§ PROBLEM REQUIREMENTS: Wherever the string "search" turns up in the data, copy the whole line.

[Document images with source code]
□ □ □ □

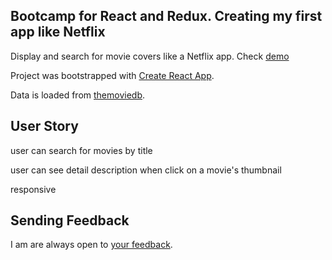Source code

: ## Bootcamp for React and Redux. Creating my first app like Netflix

Display and search for movie covers like a Netflix app. Check [demo](https://snex13.github.io/react-bootcamp/)

Project was bootstrapped with [Create React App](https://github.com/facebookincubator/create-react-app).

Data is loaded from  [themoviedb](https://www.themoviedb.org/documentation/api). 


## User Story
user can search for movies by title

user can see detail description when click on a movie's thumbnail

responsive


## Sending Feedback

I am are always open to [your feedback](https://github.com/SneX13/react-bootcamp/issues).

□ □ □ □

§ RESPONSE TO THE TASK:
Display and search for movie covers like a Netflix app. Check [demo](https://snex13.github.io/react-bootcamp/)
user can search for movies by title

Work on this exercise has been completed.